The most-watched primetime telecast in 2021 was football (Super Bowl LV: Tampa Bay vs. Kansas City, 92.877 million viewers). The second most-watched primetime telecast in 2021 was… football (AFC Championship game: Kansas City vs. Buffalo, 42.501 million). The third most-watched primetime telecast in 2021 was… yup, still football. So was the fourth, fifth, sixth, and seventh. The first non-NFL game to appear on the year’s top rated telecasts was The Equalizer… because it premiered after the Super Bowl.
Football, like it does every year, hogged 2021’s list of the Most-Watched Primetime Telecasts of 2021 (Total Viewers), as compiled by Variety. Seventeen of the top 20 slots are dominated by NFL and college football games; the only outliers are the aforementioned The Equalizer premiere, Oprah’s interview with Meghan and Harry, and the Summer Olympics.
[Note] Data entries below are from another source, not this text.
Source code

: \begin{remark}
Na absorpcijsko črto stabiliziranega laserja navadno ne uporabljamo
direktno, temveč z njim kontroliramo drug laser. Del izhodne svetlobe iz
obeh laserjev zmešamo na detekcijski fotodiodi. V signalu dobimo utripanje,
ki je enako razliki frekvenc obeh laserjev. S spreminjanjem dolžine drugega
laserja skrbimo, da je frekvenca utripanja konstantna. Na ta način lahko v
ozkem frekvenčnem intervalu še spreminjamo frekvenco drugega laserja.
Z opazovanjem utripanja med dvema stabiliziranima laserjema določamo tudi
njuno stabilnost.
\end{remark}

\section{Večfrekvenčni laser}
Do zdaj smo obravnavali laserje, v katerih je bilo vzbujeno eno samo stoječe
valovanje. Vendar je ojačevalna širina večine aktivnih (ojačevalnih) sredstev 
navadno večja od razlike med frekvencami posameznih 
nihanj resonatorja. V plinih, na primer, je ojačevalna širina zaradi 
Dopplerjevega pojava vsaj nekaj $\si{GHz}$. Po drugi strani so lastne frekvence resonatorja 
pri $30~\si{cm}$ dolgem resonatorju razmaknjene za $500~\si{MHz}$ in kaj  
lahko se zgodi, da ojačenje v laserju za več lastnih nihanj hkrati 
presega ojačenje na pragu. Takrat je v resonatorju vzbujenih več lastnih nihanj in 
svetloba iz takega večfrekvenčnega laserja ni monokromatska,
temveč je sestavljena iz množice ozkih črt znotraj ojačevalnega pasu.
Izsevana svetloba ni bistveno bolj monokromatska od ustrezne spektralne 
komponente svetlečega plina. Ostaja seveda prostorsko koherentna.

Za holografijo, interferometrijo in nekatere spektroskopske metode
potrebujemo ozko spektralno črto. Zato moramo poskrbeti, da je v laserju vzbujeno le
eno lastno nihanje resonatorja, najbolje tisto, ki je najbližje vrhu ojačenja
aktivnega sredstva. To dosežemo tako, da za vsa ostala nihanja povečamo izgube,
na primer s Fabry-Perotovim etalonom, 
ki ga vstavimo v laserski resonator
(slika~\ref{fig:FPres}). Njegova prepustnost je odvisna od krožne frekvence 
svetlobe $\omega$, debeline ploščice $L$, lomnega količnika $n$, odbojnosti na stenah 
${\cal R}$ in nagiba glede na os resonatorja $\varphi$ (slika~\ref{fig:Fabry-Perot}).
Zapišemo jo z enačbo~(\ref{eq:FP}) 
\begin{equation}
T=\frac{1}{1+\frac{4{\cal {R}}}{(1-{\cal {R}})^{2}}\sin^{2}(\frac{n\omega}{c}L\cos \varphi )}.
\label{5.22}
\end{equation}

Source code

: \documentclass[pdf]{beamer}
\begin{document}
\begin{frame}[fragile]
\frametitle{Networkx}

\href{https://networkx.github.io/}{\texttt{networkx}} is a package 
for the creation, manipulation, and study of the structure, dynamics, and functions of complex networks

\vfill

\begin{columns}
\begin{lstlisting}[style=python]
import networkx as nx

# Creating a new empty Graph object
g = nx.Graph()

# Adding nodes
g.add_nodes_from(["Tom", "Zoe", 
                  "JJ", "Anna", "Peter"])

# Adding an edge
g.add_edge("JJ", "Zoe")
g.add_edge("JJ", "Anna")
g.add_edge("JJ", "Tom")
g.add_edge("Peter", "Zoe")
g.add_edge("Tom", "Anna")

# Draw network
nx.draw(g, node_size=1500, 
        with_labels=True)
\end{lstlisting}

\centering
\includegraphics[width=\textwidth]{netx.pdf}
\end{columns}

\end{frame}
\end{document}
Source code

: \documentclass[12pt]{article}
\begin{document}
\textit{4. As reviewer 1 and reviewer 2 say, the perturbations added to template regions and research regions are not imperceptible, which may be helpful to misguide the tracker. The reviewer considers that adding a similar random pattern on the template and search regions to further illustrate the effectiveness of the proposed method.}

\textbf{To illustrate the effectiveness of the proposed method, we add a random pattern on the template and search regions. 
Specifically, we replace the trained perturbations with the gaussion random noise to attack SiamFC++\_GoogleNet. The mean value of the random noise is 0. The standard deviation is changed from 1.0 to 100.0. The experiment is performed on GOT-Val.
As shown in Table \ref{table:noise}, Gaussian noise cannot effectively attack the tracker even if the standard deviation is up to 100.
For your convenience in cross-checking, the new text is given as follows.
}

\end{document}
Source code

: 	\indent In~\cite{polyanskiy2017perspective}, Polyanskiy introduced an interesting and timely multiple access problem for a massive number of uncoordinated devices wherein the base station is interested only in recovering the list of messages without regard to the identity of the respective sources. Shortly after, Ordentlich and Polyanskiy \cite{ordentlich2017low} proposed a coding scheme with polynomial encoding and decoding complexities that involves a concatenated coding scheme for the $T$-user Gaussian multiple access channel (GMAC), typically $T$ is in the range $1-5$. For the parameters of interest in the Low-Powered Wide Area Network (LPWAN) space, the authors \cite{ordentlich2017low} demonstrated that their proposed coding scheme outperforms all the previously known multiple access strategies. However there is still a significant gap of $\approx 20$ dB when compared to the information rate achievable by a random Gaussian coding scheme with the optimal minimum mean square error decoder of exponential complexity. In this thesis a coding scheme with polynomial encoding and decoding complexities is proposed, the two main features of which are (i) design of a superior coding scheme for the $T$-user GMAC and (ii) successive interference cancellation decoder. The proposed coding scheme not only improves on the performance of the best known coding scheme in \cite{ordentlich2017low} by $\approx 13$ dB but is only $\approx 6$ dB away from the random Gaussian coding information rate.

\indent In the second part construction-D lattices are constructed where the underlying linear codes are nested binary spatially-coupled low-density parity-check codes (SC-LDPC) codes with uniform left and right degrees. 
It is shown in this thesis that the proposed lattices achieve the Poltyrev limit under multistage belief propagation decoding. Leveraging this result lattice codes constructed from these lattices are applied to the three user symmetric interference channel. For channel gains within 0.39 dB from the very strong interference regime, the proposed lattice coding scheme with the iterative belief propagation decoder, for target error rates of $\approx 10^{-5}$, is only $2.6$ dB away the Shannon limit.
You have to go all the way to #45 to find the first “normal” episode of scripted television: the season 18 episode of NCIS, “Winter Chill,” with 13.138 million viewers, followed by another episode of NCIS (“The First Day”) at #46.
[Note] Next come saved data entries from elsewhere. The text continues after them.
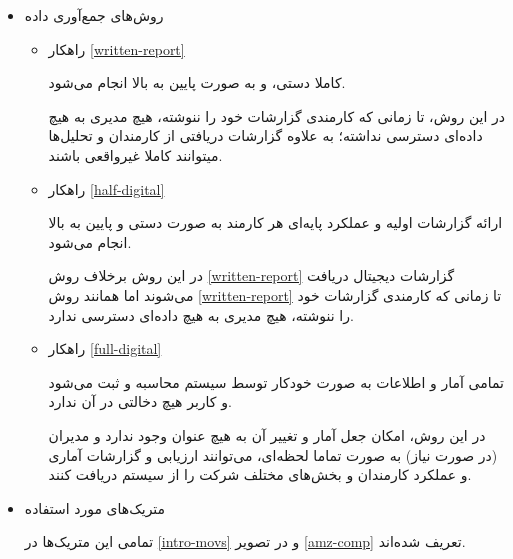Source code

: \documentclass[12pt]{article}
\begin{document}
\begin{itemize}
\item         
روش‌های جمع‌آوری داده

\begin{itemize}
    \item راهکار \ref{written-report} 
    
    کاملا دستی، و به صورت پایین به بالا انجام می‌شود.
  
  در این روش، تا زمانی که کارمندی گزارشات خود را ننوشته، هیچ مدیری به هیچ داده‌ای دسترسی نداشته؛ به علاوه گزارشات دریافتی از کارمندان و تحلیل‌ها میتوانند کاملا غیرواقعی‌ باشند.
    \item راهکار \ref{half-digital}
    
    ارائه گزارشات اولیه و عملکرد پایه‌ای هر کارمند به صورت دستی و پایین به بالا انجام می‌شود.
    
    در این روش برخلاف روش \ref{written-report} گزارشات دیجیتال دریافت می‌شوند اما همانند روش \ref{written-report} تا زمانی که کارمندی گزارشات خود را ننوشته، هیچ مدیری به هیچ داده‌ای دسترسی ندارد.
    
    \item راهکار \ref{full-digital}
    
    تمامی آمار و اطلاعات به صورت خودکار توسط سیستم محاسبه و ثبت می‌شود و کاربر هیچ دخالتی در آن ندارد.
    
    در این روش، امکان جعل آمار و تغییر آن به هیچ عنوان وجود ندارد و مدیران (در صورت نیاز) به صورت تماما لحظه‌ای، می‌توانند ارزیابی و گزارشات آماری و عملکرد کارمندان و بخش‌های مختلف شرکت را از سیستم دریافت کنند.
\end{itemize}
\item         
متریک‌های مورد استفاده

تمامی این متریک‌ها در \ref{intro-movs} و در تصویر \ref{amz-comp} تعریف شده‌اند.


\end{itemize}
\end{document}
Now in its 19th season, the popularity of the long-running CBS series remains a juggernaut. Even as Mark Harmon departed the show full-time this fall, the drama’s first 15 seasons remain a hit for Netflix, where they can be streamed… Seventeen episodes of the series made it on to the top telecasts of 2021 ranker. While most series come and go, NCIS appears to be forever.
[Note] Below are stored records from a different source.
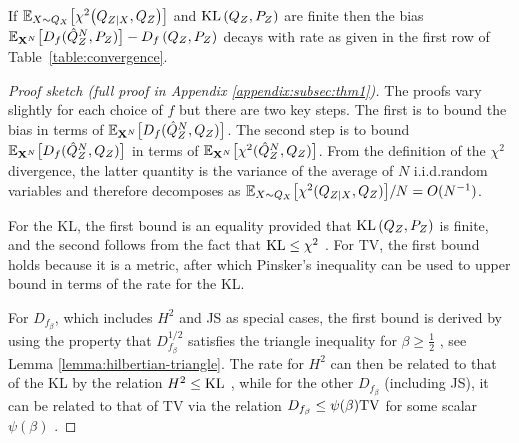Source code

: \begin{theorem}\label{thm:fast-KL-rate}
If
$\mathbb{E}_{X\sim Q_X}\bigl[\chi^2\bigl(Q_{Z|X}, Q_Z\bigr)\bigr]$ and
$\mathrm{KL}\left( Q_{Z} , P_Z\right)$ are finite then the bias ${\mathbb{E}_{\mathbf{X}^N}\bigl[D_f( \hat{Q}_Z^N , P_Z)\bigr] - D_f\left( Q_{Z} , P_Z\right)}$ decays with rate as given in the first row of Table~\ref{table:convergence}.
\end{theorem}
\begin{proof}[Proof sketch (full proof in Appendix \ref{appendix:subsec:thm1})]
The proofs vary slightly for each choice of $f$ but there are two key steps. 
The first is to bound the bias in terms of ${\mathbb{E}_{\mathbf{X}^N}\big[D_f(\hat{Q}_Z^N, Q_Z)\big]}$. 
The second step is to bound ${\mathbb{E}_{\mathbf{X}^N}\bigl[D_f(\hat{Q}_Z^N, Q_Z)\bigr]}$ in terms of ${\mathbb{E}_{\mathbf{X}^N}\bigl[\chi^2(\hat{Q}_Z^N, Q_Z)\bigr]}$.
From the definition of the $\chi^2$ divergence, the latter quantity is the variance of the average of $N$ i.i.d.\:random variables and therefore decomposes as ${\mathbb{E}_{X\sim Q_X}\bigl[\chi^2(Q_{Z|X}, Q_Z)\bigr] / N} = O(N^{-1})$.

For the KL, the first bound is an equality provided that $\mathrm{KL}\left( Q_{Z} , P_Z\right)$ is finite, and the second follows from the fact that $\mathrm{KL} \leq \chi^2$ \citep{tsybakov2009}.
For TV, the first bound holds because it is a metric, after which Pinsker's inequality can be used to upper bound in terms of the rate for the KL.

For ${D_{f_\beta}}$, which includes $H^2$ and JS as special cases, the first bound is derived by using the property that $D^{1/2}_{f_\beta}$ satisfies the triangle inequality for $\beta \geq \frac{1}{2}$ \citep{hein05hilbertian}, see Lemma \ref{lemma:hilbertian-triangle}.
The rate for $H^2$ can then be related to that of the KL by the relation $H^2 \leq \mathrm{KL}$ \citep{tsybakov2009}, while for the other $D_{f_\beta}$ (including JS), it can be related to that of TV via the relation $D_{f_\beta} \leq \psi(\beta) \mathrm{TV}$ for some scalar $\psi(\beta)$ \citep{osterreicher2003new}.
\end{proof}

\medskip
17 of the top 100 things to air in 2021 are NCIS episodes! That’s staggering — and further proof that the biggest shows are the ones that no one talks about online, for which you can blame/thank your parents. Speaking of shows your dad probably loves, Yellowstone was the only cable show to make the top 100. And it did so twice.
The Walking Dead, which used to be all over this list, is nowhere to be found.